She had said gently: Come on… Sing! No one is here to judge you. We are all just here to have a good time!

My initial take on the song is that it doesn’t matter what life throws at you, life goes on, so you might as well just enjoy the journey and not get too wrapped up in negativity. But then after Jenny died, I thought of it more in the sense of our spirits or energy floating on to the next thing, which may sound a bit dark, but it makes all the drama, and the judgement that we fear in this life, that much more irrelevant in the grand scheme of things. Life is precious, we eventually float on, so make the decision to enjoy it while you are here.

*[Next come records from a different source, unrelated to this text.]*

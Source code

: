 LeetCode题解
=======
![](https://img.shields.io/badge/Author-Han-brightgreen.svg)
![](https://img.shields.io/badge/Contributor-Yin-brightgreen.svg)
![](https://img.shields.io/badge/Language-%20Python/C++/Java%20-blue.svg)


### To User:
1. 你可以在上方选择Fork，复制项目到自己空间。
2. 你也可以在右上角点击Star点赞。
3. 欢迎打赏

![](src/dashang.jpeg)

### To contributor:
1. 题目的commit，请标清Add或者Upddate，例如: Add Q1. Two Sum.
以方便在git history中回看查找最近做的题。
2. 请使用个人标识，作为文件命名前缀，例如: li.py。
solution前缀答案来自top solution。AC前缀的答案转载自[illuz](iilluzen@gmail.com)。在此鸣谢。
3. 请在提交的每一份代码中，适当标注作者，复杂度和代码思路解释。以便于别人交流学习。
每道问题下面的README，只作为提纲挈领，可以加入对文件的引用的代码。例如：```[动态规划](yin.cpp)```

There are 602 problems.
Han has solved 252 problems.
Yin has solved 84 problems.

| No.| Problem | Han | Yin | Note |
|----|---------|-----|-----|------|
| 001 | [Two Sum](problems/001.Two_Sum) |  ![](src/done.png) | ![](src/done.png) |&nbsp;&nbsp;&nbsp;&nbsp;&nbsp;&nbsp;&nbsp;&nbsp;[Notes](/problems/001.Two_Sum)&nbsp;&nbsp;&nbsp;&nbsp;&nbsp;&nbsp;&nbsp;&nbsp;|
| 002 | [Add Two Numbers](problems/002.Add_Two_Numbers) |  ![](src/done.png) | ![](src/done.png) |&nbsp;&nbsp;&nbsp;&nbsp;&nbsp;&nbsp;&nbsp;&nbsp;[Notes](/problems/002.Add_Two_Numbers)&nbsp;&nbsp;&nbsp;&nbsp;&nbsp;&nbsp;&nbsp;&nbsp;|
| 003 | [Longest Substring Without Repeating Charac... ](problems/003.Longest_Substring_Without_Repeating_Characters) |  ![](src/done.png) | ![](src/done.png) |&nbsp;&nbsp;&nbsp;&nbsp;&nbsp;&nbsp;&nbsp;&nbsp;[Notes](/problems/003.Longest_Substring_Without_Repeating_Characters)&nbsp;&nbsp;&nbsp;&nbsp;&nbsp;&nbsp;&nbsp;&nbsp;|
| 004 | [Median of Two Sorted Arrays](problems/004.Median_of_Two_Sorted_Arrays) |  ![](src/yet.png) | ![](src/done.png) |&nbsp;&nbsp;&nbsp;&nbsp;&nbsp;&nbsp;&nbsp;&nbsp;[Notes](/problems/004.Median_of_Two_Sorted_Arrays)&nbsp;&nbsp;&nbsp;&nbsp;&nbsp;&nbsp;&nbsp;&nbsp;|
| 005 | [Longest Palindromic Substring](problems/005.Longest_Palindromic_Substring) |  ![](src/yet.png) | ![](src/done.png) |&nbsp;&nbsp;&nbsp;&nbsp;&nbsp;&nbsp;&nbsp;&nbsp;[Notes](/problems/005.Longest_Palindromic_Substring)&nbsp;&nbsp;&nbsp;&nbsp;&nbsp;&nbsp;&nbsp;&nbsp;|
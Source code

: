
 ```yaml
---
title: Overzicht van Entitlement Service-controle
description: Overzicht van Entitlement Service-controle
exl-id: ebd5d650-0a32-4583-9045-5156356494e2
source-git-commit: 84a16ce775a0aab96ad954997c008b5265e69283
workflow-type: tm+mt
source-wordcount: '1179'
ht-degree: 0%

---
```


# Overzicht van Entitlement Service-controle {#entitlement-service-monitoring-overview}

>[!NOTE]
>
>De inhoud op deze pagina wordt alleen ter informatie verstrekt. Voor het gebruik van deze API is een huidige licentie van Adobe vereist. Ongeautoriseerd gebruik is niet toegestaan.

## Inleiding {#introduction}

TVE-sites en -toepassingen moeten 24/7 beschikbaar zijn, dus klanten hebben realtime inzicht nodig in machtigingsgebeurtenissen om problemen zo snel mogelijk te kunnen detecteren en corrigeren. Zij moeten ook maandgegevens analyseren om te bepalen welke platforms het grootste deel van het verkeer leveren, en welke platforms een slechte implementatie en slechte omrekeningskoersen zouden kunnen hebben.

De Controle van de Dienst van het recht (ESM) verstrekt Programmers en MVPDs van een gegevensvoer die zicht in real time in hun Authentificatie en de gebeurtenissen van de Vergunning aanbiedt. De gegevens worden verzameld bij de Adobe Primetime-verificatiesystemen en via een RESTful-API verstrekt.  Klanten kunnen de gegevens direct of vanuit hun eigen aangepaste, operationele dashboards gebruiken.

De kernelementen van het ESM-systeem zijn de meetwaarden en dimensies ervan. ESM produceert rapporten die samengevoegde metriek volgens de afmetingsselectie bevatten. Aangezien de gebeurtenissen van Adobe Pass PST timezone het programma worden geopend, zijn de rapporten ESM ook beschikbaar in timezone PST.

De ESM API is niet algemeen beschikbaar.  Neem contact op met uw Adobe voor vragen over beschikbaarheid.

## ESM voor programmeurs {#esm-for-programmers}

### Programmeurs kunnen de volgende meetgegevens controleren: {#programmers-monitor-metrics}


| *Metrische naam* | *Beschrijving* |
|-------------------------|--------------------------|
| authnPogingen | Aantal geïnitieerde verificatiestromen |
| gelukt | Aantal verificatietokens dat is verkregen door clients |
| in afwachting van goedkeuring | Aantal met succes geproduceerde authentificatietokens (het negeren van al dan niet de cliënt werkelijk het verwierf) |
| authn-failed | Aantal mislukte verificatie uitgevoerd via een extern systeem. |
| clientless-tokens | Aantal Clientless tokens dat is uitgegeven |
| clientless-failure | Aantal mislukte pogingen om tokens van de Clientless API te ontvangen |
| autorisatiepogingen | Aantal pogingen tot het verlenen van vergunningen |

Funnily enough, that song often seems to come along, on the radio, in a store, in a car driving by, right when I need the reminder. No matter what I am doing in that moment, I drop every negative thought or doubt that I may be having in that moment, and I just… float on!

There are unquestionable turning points throughout my life where I can definitively say, "I grew from that moment", but mostly it’s been a gradual process.

I still have moments where I feel “too shy” to message a stranger on Instagram, or ask someone to purchase my services, or to put myself out here in my blog. And I am currently working on being assertive in situations where I need to stand up for myself or my beliefs, or my rights.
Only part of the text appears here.